Or this homage to Rashomon but it’s a whodunit-castration? I received this from Elena last night, “Just heard on d news, a live-in couple, d guy forced the woman to have sex even if she didn’t want to because she has her period. For that she got a kitchen knife and cut off his penis. Now she’s d one going to jail for body mutilation. And they call it justice. WTF?! And oh, she flushed his penis down the toilet. BWAHAHAHAHAHAHA!!!”

Or how about a first date that lasts forever with a dead man in a gasoline station with Poe’s If you were here in the background?

Or maybe this one story that I’m writing.

This reminds me of the old man (you remember him?) and a gift he gave me the other night.

He said, “I have a story line for you. I keep a glass jar where I stuff in everything I refuse to throw away. Every now and then I open the glass jar. Check out what isn’t in it.”

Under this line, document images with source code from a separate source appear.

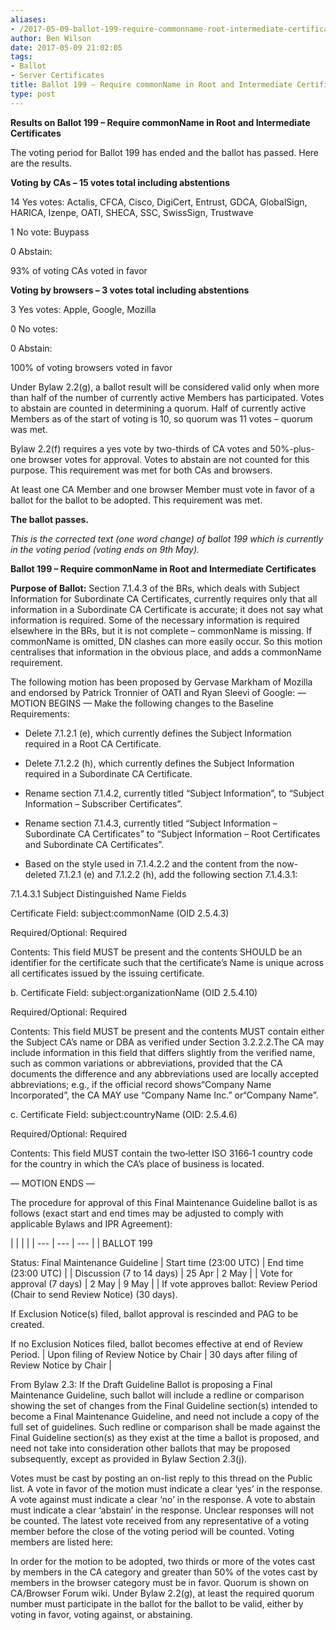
 ```yaml
---
aliases:
- /2017-05-09-ballot-199-require-commonname-root-intermediate-certificates/
author: Ben Wilson
date: 2017-05-09 21:02:05
tags:
- Ballot
- Server Certificates
title: Ballot 199 – Require commonName in Root and Intermediate Certificates
type: post
---
```


**Results on Ballot 199 – Require commonName in Root and Intermediate Certificates**

The voting period for Ballot 199 has ended and the ballot has passed. Here are the results.

**Voting by CAs – 15 votes total including abstentions**

14 Yes votes: Actalis, CFCA, Cisco, DigiCert, Entrust, GDCA, GlobalSign, HARICA, Izenpe, OATI, SHECA, SSC, SwissSign, Trustwave

1 No vote: Buypass

0 Abstain:

93% of voting CAs voted in favor

**Voting by browsers – 3 votes total including abstentions**

3 Yes votes: Apple, Google, Mozilla

0 No votes:

0 Abstain:

100% of voting browsers voted in favor

Under Bylaw 2.2(g), a ballot result will be considered valid only when more than half of the number of currently active Members has participated. Votes to abstain are counted in determining a quorum. Half of currently active Members as of the start of voting is 10, so quorum was 11 votes – quorum was met.

Bylaw 2.2(f) requires a yes vote by two-thirds of CA votes and 50%-plus-one browser votes for approval. Votes to abstain are not counted for this purpose. This requirement was met for both CAs and browsers.

At least one CA Member and one browser Member must vote in favor of a ballot for the ballot to be adopted. This requirement was met.

**The ballot passes.**

_This is the corrected text (one word change) of ballot 199 which is currently in the voting period (voting ends on 9th May)._

**Ballot 199 – Require commonName in Root and Intermediate Certificates**

**Purpose of Ballot:** Section 7.1.4.3 of the BRs, which deals with Subject Information for Subordinate CA Certificates, currently requires only that all information in a Subordinate CA Certificate is accurate; it does not say what information is required. Some of the necessary information is required elsewhere in the BRs, but it is not complete – commonName is missing. If commonName is omitted, DN clashes can more easily occur. So this motion centralises that information in the obvious place, and adds a commonName requirement.

The following motion has been proposed by Gervase Markham of Mozilla and endorsed by Patrick Tronnier of OATI and Ryan Sleevi of Google:
— MOTION BEGINS —
Make the following changes to the Baseline Requirements:

- Delete 7.1.2.1 (e), which currently defines the Subject Information required in a Root CA Certificate.

- Delete 7.1.2.2 (h), which currently defines the Subject Information required in a Subordinate CA Certificate.

- Rename section 7.1.4.2, currently titled “Subject Information”, to “Subject Information – Subscriber Certificates”.

- Rename section 7.1.4.3, currently titled “Subject Information – Subordinate CA Certificates” to “Subject Information – Root Certificates and Subordinate CA Certificates”.

- Based on the style used in 7.1.4.2.2 and the content from the now-deleted 7.1.2.1 (e) and 7.1.2.2 (h), add the following section 7.1.4.3.1:

7.1.4.3.1 Subject Distinguished Name Fields

Certificate Field: subject:commonName (OID 2.5.4.3)

Required/Optional: Required

Contents: This field MUST be present and the contents SHOULD be an identifier for the certificate such that the certificate’s Name is unique across all certificates issued by the issuing certificate.

b. Certificate Field: subject:organizationName (OID 2.5.4.10)

Required/Optional: Required

Contents: This field MUST be present and the contents MUST contain either the Subject CA’s name or DBA as verified under Section 3.2.2.2.The CA may include information in this field that differs slightly from the verified name, such as common variations or abbreviations, provided that the CA documents the difference and any abbreviations used are locally accepted abbreviations; e.g., if the official record shows“Company Name Incorporated”, the CA MAY use “Company Name Inc.” or“Company Name”.

c. Certificate Field: subject:countryName (OID: 2.5.4.6)

Required/Optional: Required

Contents: This field MUST contain the two‐letter ISO 3166‐1 country code for the country in which the CA’s place of business is located.

— MOTION ENDS —

The procedure for approval of this Final Maintenance Guideline ballot is as follows (exact start and end times may be adjusted to comply with applicable Bylaws and IPR Agreement):

| | | |
| --- | --- | --- | |
BALLOT 199

Status: Final Maintenance Guideline |
Start time (23:00 UTC) |
End time (23:00 UTC) | |
Discussion (7 to 14 days) |
25 Apr |
2 May | |
Vote for approval (7 days) |
2 May |
9 May | |
If vote approves ballot: Review Period (Chair to send Review Notice) (30 days).

If Exclusion Notice(s) filed, ballot approval is rescinded and PAG to be created.

If no Exclusion Notices filed, ballot becomes effective at end of Review Period. |
Upon filing of Review Notice by Chair |
30 days after filing of Review Notice by Chair |

From Bylaw 2.3: If the Draft Guideline Ballot is proposing a Final Maintenance Guideline, such ballot will include a redline or comparison showing the set of changes from the Final Guideline section(s) intended to become a Final Maintenance Guideline, and need not include a copy of the full set of guidelines. Such redline or comparison shall be made against the Final Guideline section(s) as they exist at the time a ballot is proposed, and need not take into consideration other ballots that may be proposed subsequently, except as provided in Bylaw Section 2.3(j).

Votes must be cast by posting an on-list reply to this thread on the Public list. A vote in favor of the motion must indicate a clear ‘yes’ in the response. A vote against must indicate a clear ‘no’ in the response. A vote to abstain must indicate a clear ‘abstain’ in the response. Unclear responses will not be counted. The latest vote received from any representative of a voting member before the close of the voting period will be counted. Voting members are listed here:

In order for the motion to be adopted, two thirds or more of the votes cast by members in the CA category and greater than 50% of the votes cast by members in the browser category must be in favor. Quorum is shown on CA/Browser Forum wiki. Under Bylaw 2.2(g), at least the required quorum number must participate in the ballot for the ballot to be valid, either by voting in favor, voting against, or abstaining.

I had replied, “Yeah. You have several of my clips in there. I suppose you use them on your hair, too.”

He laughed.

I saw two or three of them in that glass jar when I borrowed a pencil from inside it. I will write that story as a gift for him and the blueprint will be written with that pencil…I already gave the old man my “Black Hole” poem and he’s been re-making it into a song. It’s a birthday gift for me, he said, and that I will bloody sing it.

I said to him, “Sing it?! What?!”

He laughed then later said, “It’s a very technical piece. You have to get your voice trained, doll.”

I said, “Whoa…What?!”

And I believe the song has Electronica woven into it.

Jesus, why couldn’t it just be sodding Blues and not a Black Hole singing blue light?

The old man has a glass jar.

Selena has a baul.

I have locks and cans and boxes and other things.

I’m wondering what’s yours nowadays.

I still have that Starbucks magnetic toy you gave me one night. You came late because you were with your friends in Starbucks Katipunan and that you also had to leave at once. It was your “sorry”. Still, you came and it mattered. It’s in a box though, kept.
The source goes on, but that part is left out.